I parked my car, went up eight steps and a gentle slope. Sitting on a green bench, surrounded by gravestones, a breathtaking view in a quiet space. Plymouth is spread out below, close enough to see people laughing and taking pictures of the Rock; the rolling Atlantic peeks out between the houses and continues to the horizon, dotted with boats.
Most people get to this place from the shore or town center, up a couple of steep, long staircases. The main paths have a quite an incline, and most visitors are out of breath by the time they arrive at this view – breathtaking in a whole different way. It’s almost as if such a view needs to be earned, either by climbing or dying. Do only the worthy get a bench with a view?
But there’s a back way, the way I came. It’s off the main street, behind a municipal maintenance building, in a lot far enough away from downtown that it’s free of parking meters. The pavement is old, cracked and bumpy. Most of the people who come this way live or work in Plymouth.

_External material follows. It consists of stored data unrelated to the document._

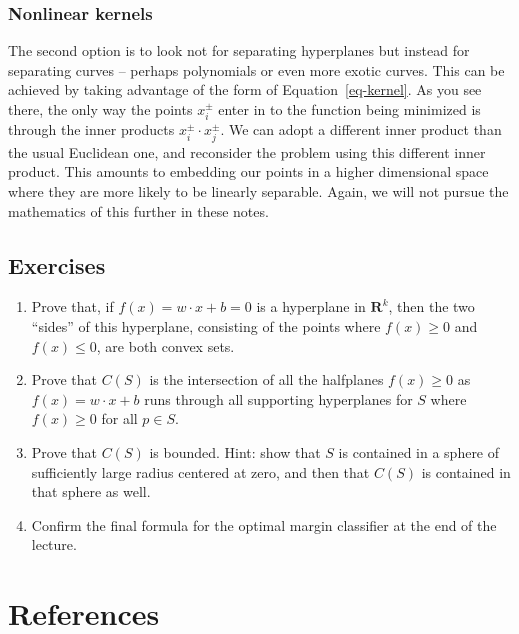 \documentclass[
  11pt,
  letterpaper,
]{scrbook}
\theoremstyle{plain}
\theoremstyle{plain}
\theoremstyle{remark}
\begin{document}
\hypertarget{nonlinear-kernels}{%
\subsection{Nonlinear kernels}\label{nonlinear-kernels}}

The second option is to look not for separating hyperplanes but instead
for separating curves -- perhaps polynomials or even more exotic curves.
This can be achieved by taking advantage of the form of
Equation~\ref{eq-kernel}. As you see there, the only way the points
\(x_{i}^{\pm}\) enter in to the function being minimized is through the
inner products \(x_{i}^{\pm}\cdot x_{j}^{\pm}\). We can adopt a
different inner product than the usual Euclidean one, and reconsider the
problem using this different inner product. This amounts to embedding
our points in a higher dimensional space where they are more likely to
be linearly separable. Again, we will not pursue the mathematics of this
further in these notes.

\hypertarget{sec-exercises}{%
\section{Exercises}\label{sec-exercises}}

\begin{enumerate}
\def\labelenumi{\arabic{enumi}.}
\item
  Prove that, if \(f(x)=w\cdot x+b=0\) is a hyperplane in
  \(\mathbf{R}^{k}\), then the two ``sides'' of this hyperplane,
  consisting of the points where \(f(x)\ge 0\) and \(f(x)\le 0\), are
  both convex sets.
\item
  Prove that \(C(S)\) is the intersection of all the halfplanes
  \(f(x)\ge 0\) as \(f(x)=w\cdot x+b\) runs through all supporting
  hyperplanes for \(S\) where \(f(x)\ge 0\) for all \(p\in S\).
\item
  Prove that \(C(S)\) is bounded. Hint: show that \(S\) is contained in
  a sphere of sufficiently large radius centered at zero, and then that
  \(C(S)\) is contained in that sphere as well.
\item
  Confirm the final formula for the optimal margin classifier at the end
  of the lecture.
\end{enumerate}


\hypertarget{references}{%
\chapter*{References}\label{references}}
\end{document}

They know its pretty face and its seamy side, the history and today’s issues. They aren’t visitors, they are residents and relatives. They live, love, work, and play here. They probably don’t come to this bench on this hill anywhere near as often as they could, busy with town and water life below. Still, this is their past, present, and future – something they can have for a quick trip over a few steps and a gentle rise. No need to prove worthiness on the beaten trail. It’s enough to love the bench, the company of ancestors, and the view.
Familiarity doesn’t breed contempt, but admiration and gratitude. Maybe that’s why the graveyard is here: even death can show us something amazing and peaceful if we take a seat and keep still long enough to look.